25 Jan 2024

Charles Guebels

Kubernetes nodes auto-scaling with Karpenter

When an EKS cluster is set up, it is common to use EC2 node groups to provision the compute capacity of the Kubernetes cluster. The challenge is to dynamically adapt these node groups according to the computing demand of the hosted pods. Indeed, the number of pods can scale according to the dynamic demand thanks to HPA (Horizontal Pod Autoscaling) strategies, but the number of EC2 nodes behind the cluster is not dynamic. Karpenter’s goal is therefore to make the number and type of EC2 nodes dynamic. In other words, HPA is able to scale the number of pods and Karpenter is able to scale the number of EC2 nodes hosting these pods.

In Amazon Elastic Kubernetes Service (EKS) there are mainly two ways to autoscale Kubernetes nodes: Cluster Autoscaler on AWS and Karpenter. This blog post focuses on the latter, Karpenter.
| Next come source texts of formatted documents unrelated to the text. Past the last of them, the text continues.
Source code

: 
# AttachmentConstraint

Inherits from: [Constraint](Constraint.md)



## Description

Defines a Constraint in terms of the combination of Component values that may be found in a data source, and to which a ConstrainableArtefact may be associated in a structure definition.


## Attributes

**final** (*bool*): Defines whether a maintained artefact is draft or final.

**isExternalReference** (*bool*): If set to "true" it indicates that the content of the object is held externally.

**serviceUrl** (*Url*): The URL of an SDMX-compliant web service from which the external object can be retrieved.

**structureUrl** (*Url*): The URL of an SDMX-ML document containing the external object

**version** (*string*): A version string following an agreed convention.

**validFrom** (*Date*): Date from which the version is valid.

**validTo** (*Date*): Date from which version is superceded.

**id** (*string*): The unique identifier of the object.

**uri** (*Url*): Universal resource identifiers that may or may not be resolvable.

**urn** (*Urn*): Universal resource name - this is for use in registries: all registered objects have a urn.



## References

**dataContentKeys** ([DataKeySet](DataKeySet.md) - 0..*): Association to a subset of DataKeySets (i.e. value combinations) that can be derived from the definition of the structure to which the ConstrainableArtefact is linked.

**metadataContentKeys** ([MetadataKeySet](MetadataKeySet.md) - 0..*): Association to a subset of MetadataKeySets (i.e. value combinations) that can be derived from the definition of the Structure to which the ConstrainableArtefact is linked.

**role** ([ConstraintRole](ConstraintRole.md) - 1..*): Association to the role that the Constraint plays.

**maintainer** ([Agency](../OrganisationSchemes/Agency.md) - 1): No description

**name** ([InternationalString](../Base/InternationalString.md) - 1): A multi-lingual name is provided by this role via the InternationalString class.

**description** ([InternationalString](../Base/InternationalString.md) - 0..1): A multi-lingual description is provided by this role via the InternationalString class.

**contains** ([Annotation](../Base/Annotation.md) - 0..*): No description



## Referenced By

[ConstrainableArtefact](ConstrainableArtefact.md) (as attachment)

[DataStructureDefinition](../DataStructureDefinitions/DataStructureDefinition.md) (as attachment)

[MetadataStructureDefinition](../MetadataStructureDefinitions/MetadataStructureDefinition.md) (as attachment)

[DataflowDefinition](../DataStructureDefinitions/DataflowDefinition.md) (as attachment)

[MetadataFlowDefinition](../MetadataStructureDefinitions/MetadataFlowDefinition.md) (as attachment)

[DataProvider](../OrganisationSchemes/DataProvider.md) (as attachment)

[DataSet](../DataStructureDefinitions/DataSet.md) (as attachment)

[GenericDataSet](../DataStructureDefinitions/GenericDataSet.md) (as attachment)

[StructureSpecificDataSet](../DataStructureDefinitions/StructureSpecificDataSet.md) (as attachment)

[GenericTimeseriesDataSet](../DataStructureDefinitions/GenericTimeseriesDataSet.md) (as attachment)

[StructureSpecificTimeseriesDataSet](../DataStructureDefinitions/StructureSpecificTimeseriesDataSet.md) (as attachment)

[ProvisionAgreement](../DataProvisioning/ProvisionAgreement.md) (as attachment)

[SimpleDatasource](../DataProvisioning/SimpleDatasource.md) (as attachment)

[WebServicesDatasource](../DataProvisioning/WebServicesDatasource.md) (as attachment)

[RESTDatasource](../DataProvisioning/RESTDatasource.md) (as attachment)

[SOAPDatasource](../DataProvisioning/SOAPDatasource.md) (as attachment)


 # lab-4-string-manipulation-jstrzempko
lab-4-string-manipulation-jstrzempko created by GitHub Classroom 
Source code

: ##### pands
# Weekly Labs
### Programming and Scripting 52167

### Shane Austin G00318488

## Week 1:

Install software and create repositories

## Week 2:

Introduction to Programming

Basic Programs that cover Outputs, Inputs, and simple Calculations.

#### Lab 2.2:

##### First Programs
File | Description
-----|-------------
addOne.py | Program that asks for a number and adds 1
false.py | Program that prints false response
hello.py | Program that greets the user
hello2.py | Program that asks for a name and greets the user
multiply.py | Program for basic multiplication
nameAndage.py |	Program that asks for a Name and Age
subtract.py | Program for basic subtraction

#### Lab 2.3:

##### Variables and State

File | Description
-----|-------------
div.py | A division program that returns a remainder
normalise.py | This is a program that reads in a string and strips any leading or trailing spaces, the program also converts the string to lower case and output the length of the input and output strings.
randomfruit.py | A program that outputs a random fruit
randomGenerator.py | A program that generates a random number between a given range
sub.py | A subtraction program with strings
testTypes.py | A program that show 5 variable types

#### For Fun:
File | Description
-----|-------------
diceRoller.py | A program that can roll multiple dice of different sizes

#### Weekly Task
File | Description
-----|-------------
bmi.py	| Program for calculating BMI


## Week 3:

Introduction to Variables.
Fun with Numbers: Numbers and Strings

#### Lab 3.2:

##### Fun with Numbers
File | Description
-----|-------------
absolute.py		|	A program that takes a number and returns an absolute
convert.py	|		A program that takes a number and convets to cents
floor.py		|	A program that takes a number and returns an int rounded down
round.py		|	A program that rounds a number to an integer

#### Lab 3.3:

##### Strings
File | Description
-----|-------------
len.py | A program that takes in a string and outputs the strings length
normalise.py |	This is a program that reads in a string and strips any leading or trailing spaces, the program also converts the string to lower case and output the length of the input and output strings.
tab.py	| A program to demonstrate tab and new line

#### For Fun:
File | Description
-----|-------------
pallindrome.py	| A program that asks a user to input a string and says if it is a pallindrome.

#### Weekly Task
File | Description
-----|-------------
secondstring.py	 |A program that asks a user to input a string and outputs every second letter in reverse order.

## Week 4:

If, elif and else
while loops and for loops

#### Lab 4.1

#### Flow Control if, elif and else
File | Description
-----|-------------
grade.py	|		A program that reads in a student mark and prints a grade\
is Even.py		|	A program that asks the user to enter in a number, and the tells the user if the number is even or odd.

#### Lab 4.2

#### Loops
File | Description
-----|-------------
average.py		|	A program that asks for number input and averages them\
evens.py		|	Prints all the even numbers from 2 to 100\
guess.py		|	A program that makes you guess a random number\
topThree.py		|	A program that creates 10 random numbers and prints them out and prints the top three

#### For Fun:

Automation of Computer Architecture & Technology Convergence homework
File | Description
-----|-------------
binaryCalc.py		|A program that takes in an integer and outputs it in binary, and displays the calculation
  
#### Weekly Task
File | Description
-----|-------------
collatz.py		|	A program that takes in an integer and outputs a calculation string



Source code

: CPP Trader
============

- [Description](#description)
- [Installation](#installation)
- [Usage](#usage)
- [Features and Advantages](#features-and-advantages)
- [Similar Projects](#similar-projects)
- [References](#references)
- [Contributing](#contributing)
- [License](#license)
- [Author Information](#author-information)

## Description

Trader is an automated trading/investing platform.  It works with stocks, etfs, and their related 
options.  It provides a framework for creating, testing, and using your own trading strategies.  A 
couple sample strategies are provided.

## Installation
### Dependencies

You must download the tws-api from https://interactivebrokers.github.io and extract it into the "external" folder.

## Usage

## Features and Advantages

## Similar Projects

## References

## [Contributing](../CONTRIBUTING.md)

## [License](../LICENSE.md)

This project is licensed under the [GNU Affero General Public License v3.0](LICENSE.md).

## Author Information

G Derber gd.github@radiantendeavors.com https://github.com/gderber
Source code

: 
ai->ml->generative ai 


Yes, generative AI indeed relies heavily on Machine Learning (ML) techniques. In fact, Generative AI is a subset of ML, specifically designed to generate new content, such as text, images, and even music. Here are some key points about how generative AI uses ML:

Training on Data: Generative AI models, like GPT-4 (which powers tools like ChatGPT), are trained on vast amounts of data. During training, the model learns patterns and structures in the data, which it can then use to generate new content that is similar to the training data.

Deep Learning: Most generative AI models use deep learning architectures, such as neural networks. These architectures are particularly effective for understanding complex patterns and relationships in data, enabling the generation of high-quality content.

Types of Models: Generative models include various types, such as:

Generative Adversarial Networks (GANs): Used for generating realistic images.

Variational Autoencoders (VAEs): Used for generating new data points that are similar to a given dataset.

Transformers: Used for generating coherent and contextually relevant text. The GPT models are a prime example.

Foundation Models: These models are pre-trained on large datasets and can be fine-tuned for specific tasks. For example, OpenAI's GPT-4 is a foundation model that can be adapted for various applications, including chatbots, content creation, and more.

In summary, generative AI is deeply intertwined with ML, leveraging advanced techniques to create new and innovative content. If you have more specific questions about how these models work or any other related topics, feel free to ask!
The main goal of a dynamic scaling strategy is of course to keep the cost to a minimum while increasing computing capacity as necessary.

As we will see later, Karpenter is highly configurable, we will not present all the Karpenter features and settings in this article but rather give a good overview.

It is important to specify that at the time of writing these lines, the Karpenter tool is still in BETA version.

Installation

Karpenter installation requieres the creation of two types of resources: those of Kubernetes and AWS. Indeed, Karpenter works using Kubernetes resources but also needs AWS resources (mainly permissions) to be able to manage the EC2 node instances for example. We will not provide a complete installation guide, but rather explain the resources needed and how they can be deployed.

AWS resources

It is easy to guess that Karpenter needs IAM permissions to be able to interact with the EKS cluster, create EC2 instances etc.. In addition to these IAM permissions requirements, Karpenter also needs queuing resources such as SQS. The queuing system receives events from the EC2 service about the status of the EC2 instances, so Karpenter knows when an instance will be stopped, retired, etc. and can react as quickly as possible.

The required AWS resources are documented in detail in this documentation page.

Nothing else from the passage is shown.